Exercise brief:
List all lines of the data containing the word "Aceptable".

━━ Data extract

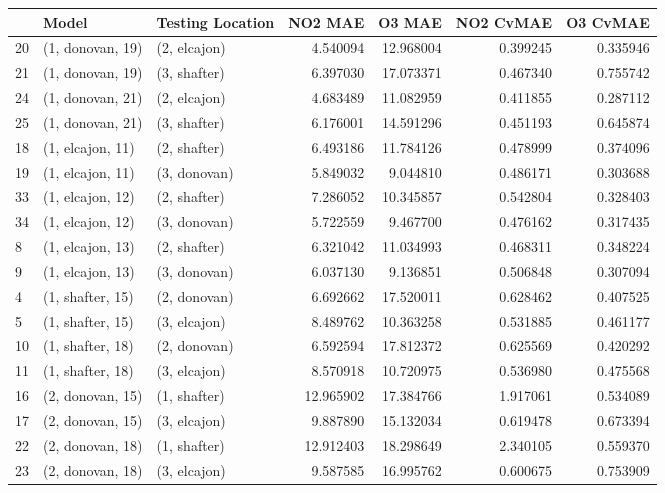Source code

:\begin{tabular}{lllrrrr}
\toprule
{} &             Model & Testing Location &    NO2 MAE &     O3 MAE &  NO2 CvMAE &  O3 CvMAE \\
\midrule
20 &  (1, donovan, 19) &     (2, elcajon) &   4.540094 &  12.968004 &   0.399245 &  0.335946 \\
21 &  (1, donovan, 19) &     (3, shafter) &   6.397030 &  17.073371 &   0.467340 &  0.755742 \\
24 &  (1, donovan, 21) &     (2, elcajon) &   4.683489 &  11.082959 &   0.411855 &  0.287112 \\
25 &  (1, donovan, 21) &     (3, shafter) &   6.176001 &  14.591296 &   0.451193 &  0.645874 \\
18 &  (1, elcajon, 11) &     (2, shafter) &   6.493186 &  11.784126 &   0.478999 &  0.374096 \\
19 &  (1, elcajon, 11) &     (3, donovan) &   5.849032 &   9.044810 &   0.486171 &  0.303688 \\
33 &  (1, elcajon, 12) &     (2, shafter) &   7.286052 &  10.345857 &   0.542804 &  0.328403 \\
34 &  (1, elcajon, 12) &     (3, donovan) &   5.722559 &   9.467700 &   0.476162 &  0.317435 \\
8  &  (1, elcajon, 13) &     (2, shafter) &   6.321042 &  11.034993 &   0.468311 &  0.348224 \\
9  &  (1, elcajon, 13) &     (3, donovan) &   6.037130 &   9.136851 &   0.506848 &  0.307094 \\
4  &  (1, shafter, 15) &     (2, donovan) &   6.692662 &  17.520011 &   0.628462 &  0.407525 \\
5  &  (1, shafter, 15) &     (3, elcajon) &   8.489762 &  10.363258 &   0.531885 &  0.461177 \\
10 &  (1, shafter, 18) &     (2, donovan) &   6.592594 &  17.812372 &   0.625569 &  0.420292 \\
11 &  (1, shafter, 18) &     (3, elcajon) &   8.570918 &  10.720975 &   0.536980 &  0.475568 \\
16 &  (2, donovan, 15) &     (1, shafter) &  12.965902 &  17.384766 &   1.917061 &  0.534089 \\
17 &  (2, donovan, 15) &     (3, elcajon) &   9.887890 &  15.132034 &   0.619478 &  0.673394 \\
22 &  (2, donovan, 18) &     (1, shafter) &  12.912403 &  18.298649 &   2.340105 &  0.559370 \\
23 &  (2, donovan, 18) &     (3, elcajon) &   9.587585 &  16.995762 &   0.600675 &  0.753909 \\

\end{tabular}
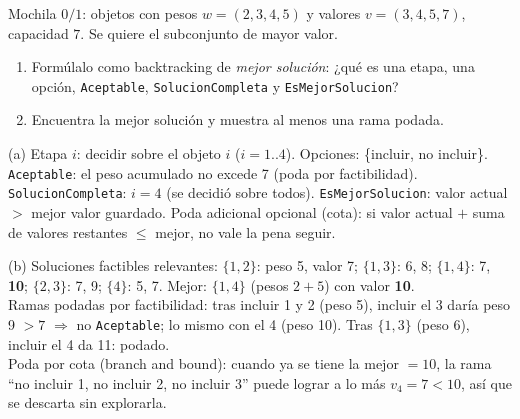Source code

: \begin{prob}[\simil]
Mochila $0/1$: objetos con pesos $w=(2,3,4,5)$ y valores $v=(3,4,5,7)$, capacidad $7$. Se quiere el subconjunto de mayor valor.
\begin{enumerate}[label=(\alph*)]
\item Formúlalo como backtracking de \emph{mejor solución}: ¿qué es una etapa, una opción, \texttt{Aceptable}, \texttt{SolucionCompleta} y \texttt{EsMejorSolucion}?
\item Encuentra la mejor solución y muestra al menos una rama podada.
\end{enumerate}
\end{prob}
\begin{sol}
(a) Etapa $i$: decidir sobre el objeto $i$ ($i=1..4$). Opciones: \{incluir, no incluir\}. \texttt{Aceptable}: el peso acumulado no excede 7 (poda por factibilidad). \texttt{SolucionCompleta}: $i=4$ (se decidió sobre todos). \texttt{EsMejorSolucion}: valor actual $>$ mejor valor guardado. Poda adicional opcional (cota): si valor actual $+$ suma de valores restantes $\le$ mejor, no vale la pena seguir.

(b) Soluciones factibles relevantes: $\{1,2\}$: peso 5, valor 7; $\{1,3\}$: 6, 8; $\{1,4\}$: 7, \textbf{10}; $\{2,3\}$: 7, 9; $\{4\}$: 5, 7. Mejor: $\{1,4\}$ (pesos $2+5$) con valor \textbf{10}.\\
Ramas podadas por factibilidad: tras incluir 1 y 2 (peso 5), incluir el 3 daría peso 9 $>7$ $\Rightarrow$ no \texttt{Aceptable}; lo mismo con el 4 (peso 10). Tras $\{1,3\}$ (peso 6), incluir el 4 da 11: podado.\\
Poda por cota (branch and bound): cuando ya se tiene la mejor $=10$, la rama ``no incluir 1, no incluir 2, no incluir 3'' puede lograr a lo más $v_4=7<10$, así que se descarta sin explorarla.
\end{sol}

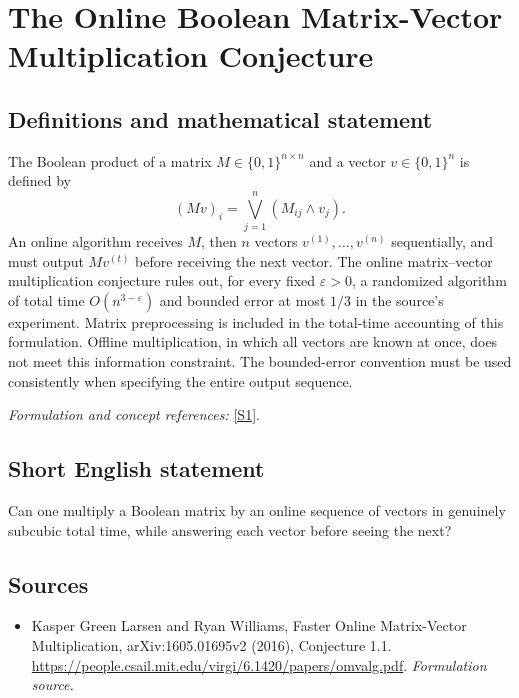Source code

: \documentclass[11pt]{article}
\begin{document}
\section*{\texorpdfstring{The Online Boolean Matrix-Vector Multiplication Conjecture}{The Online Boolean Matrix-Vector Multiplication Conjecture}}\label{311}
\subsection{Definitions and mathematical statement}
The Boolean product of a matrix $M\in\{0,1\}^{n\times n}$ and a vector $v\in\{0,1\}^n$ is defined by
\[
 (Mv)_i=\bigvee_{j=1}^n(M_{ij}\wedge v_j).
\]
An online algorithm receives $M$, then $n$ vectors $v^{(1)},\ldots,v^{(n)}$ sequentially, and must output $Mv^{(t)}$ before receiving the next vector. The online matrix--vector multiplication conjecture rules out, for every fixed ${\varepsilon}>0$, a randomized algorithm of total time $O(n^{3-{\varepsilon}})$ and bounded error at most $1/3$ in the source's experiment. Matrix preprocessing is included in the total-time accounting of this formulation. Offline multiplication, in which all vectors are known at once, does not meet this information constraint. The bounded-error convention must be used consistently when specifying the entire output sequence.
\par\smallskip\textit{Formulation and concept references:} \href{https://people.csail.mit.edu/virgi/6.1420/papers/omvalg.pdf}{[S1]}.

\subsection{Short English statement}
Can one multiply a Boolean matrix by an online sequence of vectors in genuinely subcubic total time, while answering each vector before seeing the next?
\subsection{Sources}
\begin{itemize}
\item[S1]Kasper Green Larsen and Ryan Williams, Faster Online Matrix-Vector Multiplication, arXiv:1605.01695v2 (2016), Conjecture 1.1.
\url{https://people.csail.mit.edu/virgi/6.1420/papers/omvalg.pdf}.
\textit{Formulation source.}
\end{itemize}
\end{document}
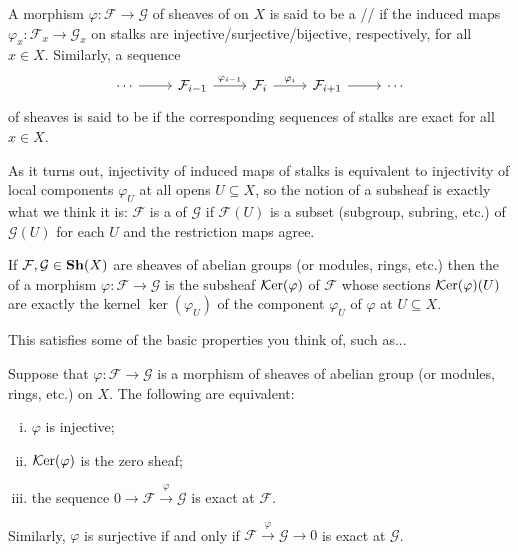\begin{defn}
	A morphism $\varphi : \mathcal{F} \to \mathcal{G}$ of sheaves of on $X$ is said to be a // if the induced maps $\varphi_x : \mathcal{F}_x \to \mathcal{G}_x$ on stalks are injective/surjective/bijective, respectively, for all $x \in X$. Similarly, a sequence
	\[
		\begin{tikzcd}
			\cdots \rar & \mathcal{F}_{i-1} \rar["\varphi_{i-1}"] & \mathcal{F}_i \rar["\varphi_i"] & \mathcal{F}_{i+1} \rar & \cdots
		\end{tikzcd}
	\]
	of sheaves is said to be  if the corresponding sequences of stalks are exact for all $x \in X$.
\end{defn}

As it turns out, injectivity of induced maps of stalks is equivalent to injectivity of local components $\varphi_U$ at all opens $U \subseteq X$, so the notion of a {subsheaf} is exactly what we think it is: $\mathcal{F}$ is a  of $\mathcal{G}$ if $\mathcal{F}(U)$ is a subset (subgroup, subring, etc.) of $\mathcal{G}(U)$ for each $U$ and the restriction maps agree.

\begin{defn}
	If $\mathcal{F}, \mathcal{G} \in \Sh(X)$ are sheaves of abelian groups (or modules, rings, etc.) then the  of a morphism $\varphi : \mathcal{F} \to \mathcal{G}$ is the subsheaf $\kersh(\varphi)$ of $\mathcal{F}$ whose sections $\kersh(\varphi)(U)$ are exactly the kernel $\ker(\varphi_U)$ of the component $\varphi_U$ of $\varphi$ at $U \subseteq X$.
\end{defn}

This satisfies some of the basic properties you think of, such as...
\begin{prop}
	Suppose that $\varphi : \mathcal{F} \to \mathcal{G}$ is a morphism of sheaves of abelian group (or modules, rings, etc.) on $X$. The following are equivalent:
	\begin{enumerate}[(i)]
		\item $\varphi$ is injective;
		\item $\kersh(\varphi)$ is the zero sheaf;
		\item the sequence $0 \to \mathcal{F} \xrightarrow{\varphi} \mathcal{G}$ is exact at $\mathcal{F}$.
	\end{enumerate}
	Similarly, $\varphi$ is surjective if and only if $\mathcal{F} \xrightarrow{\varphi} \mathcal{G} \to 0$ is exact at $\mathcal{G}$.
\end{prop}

━━━━

Exercise solution:
\item Formúlalo como backtracking de \emph{mejor solución}: ¿qué es una etapa, una opción, \texttt{Aceptable}, \texttt{SolucionCompleta} y \texttt{EsMejorSolucion}?
(a) Etapa $i$: decidir sobre el objeto $i$ ($i=1..4$). Opciones: \{incluir, no incluir\}. \texttt{Aceptable}: el peso acumulado no excede 7 (poda por factibilidad). \texttt{SolucionCompleta}: $i=4$ (se decidió sobre todos). \texttt{EsMejorSolucion}: valor actual $>$ mejor valor guardado. Poda adicional opcional (cota): si valor actual $+$ suma de valores restantes $\le$ mejor, no vale la pena seguir.
Ramas podadas por factibilidad: tras incluir 1 y 2 (peso 5), incluir el 3 daría peso 9 $>7$ $\Rightarrow$ no \texttt{Aceptable}; lo mismo con el 4 (peso 10). Tras $\{1,3\}$ (peso 6), incluir el 4 da 11: podado.\\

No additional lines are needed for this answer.